What you have to do —
Without any of its pictures, the listing below should be output exactly.

(Records begins)

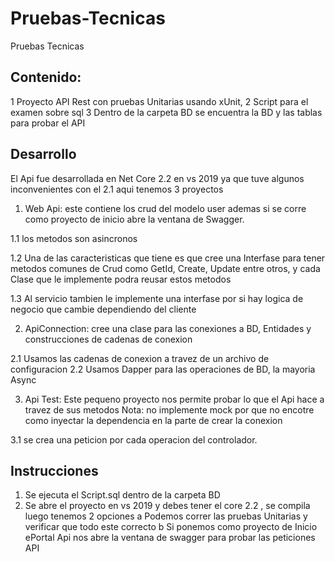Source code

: # Pruebas-Tecnicas
Pruebas Tecnicas

Contenido: 
-----------------------------------------------------------------------------------------------------------
1 Proyecto API Rest con pruebas Unitarias usando xUnit,
2 Script para el examen sobre sql
3 Dentro de la carpeta BD se encuentra la BD y las tablas para probar el API


Desarrollo
-----------------------------------------------------------------------------------------------------------
El Api fue desarrollada en Net Core 2.2 en vs 2019 ya que tuve algunos inconvenientes con el 2.1 aqui  tenemos 3 proyectos

1. Web Api: este contiene los crud del modelo user ademas si se corre como proyecto de inicio abre la ventana de Swagger.

  1.1 los metodos son asincronos
 
  1.2 Una de las caracteristicas que tiene es que cree una Interfase para tener metodos comunes de Crud como GetId, Create, Update entre otros,
   y cada Clase que le implemente podra reusar estos metodos
   
  1.3 Al servicio tambien le implemente una interfase por si hay logica de negocio que cambie dependiendo del cliente
  
  
  
2. ApiConnection: cree una clase para las conexiones a BD, Entidades y construcciones de cadenas de conexion
  
  2.1 Usamos las cadenas de conexion a travez de un archivo de configuracion 
  2.2 Usamos Dapper para las operaciones de BD, la mayoria Async
  
3. Api Test: Este pequeno proyecto nos permite probar lo que el Api hace a travez de sus metodos
 Nota: no implemente mock por que no encotre como inyectar la dependencia en la parte de crear la conexion
 

 3.1 se crea una peticion por cada operacion del controlador.
 
Instrucciones
-----------------------------------------------------------------------------------------------------------
1. Se ejecuta el Script.sql dentro de la carpeta BD
2. Se abre el proyecto en vs 2019 y debes tener el core 2.2 , se compila luego tenemos 2 opciones
 a Podemos correr las pruebas Unitarias y verificar que todo este correcto
 b Si ponemos como proyecto de Inicio ePortal Api nos abre la ventana de swagger para probar las peticiones API
 
 



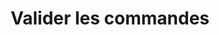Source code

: ---
title: Valider les commandes
layout: layouts/page-administrator.njk
order: 3
tags:
 - administrator
---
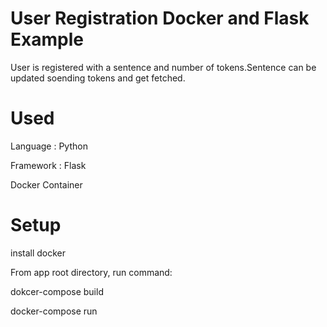 # User Registration Docker and Flask Example 

User is registered with a sentence and number of tokens.Sentence can be updated soending tokens and get fetched.

# Used

Language : Python

Framework : Flask

Docker Container

# Setup

install docker

From app root directory, run command: 

dokcer-compose build 

docker-compose run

(Records ends)

Final answer —
Source code

: # Pruebas-Tecnicas
Pruebas Tecnicas

Contenido: 
-----------------------------------------------------------------------------------------------------------
1 Proyecto API Rest con pruebas Unitarias usando xUnit,
2 Script para el examen sobre sql
3 Dentro de la carpeta BD se encuentra la BD y las tablas para probar el API


Desarrollo
-----------------------------------------------------------------------------------------------------------
El Api fue desarrollada en Net Core 2.2 en vs 2019 ya que tuve algunos inconvenientes con el 2.1 aqui  tenemos 3 proyectos

1. Web Api: este contiene los crud del modelo user ademas si se corre como proyecto de inicio abre la ventana de Swagger.

  1.1 los metodos son asincronos
 
  1.2 Una de las caracteristicas que tiene es que cree una Interfase para tener metodos comunes de Crud como GetId, Create, Update entre otros,
   y cada Clase que le implemente podra reusar estos metodos
   
  1.3 Al servicio tambien le implemente una interfase por si hay logica de negocio que cambie dependiendo del cliente
  
  
  
2. ApiConnection: cree una clase para las conexiones a BD, Entidades y construcciones de cadenas de conexion
  
  2.1 Usamos las cadenas de conexion a travez de un archivo de configuracion 
  2.2 Usamos Dapper para las operaciones de BD, la mayoria Async
  
3. Api Test: Este pequeno proyecto nos permite probar lo que el Api hace a travez de sus metodos
 Nota: no implemente mock por que no encotre como inyectar la dependencia en la parte de crear la conexion
 

 3.1 se crea una peticion por cada operacion del controlador.
 
Instrucciones
-----------------------------------------------------------------------------------------------------------
1. Se ejecuta el Script.sql dentro de la carpeta BD
2. Se abre el proyecto en vs 2019 y debes tener el core 2.2 , se compila luego tenemos 2 opciones
 a Podemos correr las pruebas Unitarias y verificar que todo este correcto
 b Si ponemos como proyecto de Inicio ePortal Api nos abre la ventana de swagger para probar las peticiones API
 
 



Source code

: ---
title: Valider les commandes
layout: layouts/page-administrator.njk
order: 3
tags:
 - administrator
---
 # User Registration Docker and Flask Example 

User is registered with a sentence and number of tokens.Sentence can be updated soending tokens and get fetched.

# Used

Language : Python

Framework : Flask

Docker Container

# Setup

install docker

From app root directory, run command: 

dokcer-compose build 

docker-compose run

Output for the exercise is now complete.